Monday 15 August 2011

Welcome to Iceland

I've got a piece in Voyager this month on Scandinavian crime novelists, written with the magazine's splendid editor, Andrew. Due to the focus on Denmark, Norway and Sweden, there was no space for Iceland, home of one of the best Nordic crime writers of the last decade, Arnaldur Indridason. (I haven't tried his compatriot Yrsa Sigurdardottir, any good?)
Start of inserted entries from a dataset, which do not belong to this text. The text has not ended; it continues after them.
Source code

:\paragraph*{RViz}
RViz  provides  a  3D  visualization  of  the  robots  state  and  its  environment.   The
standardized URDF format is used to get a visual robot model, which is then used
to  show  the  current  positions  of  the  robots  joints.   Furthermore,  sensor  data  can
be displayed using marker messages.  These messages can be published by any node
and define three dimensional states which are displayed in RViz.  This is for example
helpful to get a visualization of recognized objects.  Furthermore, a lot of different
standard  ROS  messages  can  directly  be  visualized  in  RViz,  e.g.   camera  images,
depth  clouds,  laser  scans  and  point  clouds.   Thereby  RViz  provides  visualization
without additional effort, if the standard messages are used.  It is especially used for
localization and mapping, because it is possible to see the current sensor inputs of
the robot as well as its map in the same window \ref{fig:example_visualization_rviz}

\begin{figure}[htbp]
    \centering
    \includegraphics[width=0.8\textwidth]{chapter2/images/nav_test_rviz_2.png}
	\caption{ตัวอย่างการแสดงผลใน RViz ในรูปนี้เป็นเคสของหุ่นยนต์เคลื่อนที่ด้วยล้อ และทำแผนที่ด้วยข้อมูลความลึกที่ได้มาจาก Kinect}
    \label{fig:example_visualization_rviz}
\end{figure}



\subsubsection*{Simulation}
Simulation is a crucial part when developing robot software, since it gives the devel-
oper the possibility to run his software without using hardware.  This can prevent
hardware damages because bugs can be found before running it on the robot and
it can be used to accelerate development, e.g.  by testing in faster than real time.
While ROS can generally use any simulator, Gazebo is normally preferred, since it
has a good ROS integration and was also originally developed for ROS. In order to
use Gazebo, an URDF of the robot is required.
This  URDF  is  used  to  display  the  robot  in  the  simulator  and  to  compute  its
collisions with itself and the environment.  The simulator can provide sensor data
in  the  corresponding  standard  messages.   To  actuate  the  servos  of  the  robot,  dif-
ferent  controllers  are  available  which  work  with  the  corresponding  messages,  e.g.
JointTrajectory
Indridason emerged in the UK in 2004 with Jar City, a terrific exploration of this remote country's landscape and heritage in the form of a murder-mystery. (The book was reissued with the unbelievably dull title Tainted Blood but seems to have reverted to form, thank goodness.) There are now seven Inspector Erlendur investigations - branded Reykjavík Murder Mysteries by the publishers - as well as a historical thriller (Operation Napoleon), though the work has slightly flagged for me since 2006's Voices. (All dates are for UK translations.)

In 2008, a film version of Jar City hit our screens and I interviewed director Baltasar Kormákur (101 Reykjavík, 2000) about the difficulty of casting the much-loved lead role (the part went to Ingvar Eggert Sigurdsson, pictured). I was especially taken with Kormákur's views on his country and what drew him to the book initially - 'We never believed we could make thrillers due to the lack of crimes,' the director noted of his first encounter with Indridason's work.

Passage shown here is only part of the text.